[Opening Input section]

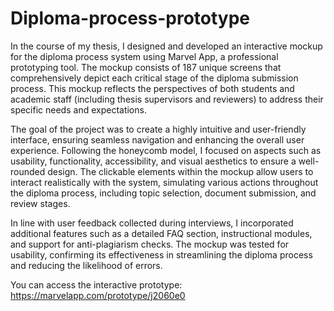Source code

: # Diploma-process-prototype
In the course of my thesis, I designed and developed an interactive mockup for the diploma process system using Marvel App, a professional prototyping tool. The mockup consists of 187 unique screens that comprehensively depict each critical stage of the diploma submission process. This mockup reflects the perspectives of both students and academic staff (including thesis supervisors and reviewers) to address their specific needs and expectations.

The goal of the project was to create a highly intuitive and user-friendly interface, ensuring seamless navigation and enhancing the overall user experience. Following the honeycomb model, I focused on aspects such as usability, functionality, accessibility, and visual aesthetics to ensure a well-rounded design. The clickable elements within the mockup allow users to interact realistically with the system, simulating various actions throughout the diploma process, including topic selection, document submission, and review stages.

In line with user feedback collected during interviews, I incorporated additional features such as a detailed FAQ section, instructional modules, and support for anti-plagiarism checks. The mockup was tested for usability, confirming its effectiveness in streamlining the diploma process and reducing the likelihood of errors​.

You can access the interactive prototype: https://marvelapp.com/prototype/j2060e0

[Closing Input section]

Among the lines above, which hold the word "interactive"? Report each one.

In the course of my thesis, I designed and developed an interactive mockup for the diploma process system using Marvel App, a professional prototyping tool. The mockup consists of 187 unique screens that comprehensively depict each critical stage of the diploma submission process. This mockup reflects the perspectives of both students and academic staff (including thesis supervisors and reviewers) to address their specific needs and expectations.
You can access the interactive prototype: https://marvelapp.com/prototype/j2060e0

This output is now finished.